What to produce:
Keeping every character as it is, transcribe the entries below.

Plain-text document sources
>>>

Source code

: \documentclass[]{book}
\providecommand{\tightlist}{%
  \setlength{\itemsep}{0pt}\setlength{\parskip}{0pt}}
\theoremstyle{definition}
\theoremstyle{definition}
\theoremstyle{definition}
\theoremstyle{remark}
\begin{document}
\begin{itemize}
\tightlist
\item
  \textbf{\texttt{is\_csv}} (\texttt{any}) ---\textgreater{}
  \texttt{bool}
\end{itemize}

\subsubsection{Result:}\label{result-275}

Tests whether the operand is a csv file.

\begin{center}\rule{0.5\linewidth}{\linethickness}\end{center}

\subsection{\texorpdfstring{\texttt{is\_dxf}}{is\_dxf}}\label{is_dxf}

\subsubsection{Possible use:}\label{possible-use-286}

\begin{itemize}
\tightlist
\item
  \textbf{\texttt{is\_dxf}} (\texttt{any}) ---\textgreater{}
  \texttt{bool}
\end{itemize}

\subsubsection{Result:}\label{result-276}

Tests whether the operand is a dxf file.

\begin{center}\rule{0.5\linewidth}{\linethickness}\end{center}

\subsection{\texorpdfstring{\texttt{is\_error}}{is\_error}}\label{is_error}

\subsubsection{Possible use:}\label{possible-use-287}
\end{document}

<<<

Written answer:
Source code

: \documentclass[]{book}
\providecommand{\tightlist}{%
  \setlength{\itemsep}{0pt}\setlength{\parskip}{0pt}}
\theoremstyle{definition}
\theoremstyle{definition}
\theoremstyle{definition}
\theoremstyle{remark}
\begin{document}
\begin{itemize}
\tightlist
\item
  \textbf{\texttt{is\_csv}} (\texttt{any}) ---\textgreater{}
  \texttt{bool}
\end{itemize}

\subsubsection{Result:}\label{result-275}

Tests whether the operand is a csv file.

\begin{center}\rule{0.5\linewidth}{\linethickness}\end{center}

\subsection{\texorpdfstring{\texttt{is\_dxf}}{is\_dxf}}\label{is_dxf}

\subsubsection{Possible use:}\label{possible-use-286}

\begin{itemize}
\tightlist
\item
  \textbf{\texttt{is\_dxf}} (\texttt{any}) ---\textgreater{}
  \texttt{bool}
\end{itemize}

\subsubsection{Result:}\label{result-276}

Tests whether the operand is a dxf file.

\begin{center}\rule{0.5\linewidth}{\linethickness}\end{center}

\subsection{\texorpdfstring{\texttt{is\_error}}{is\_error}}\label{is_error}

\subsubsection{Possible use:}\label{possible-use-287}
\end{document}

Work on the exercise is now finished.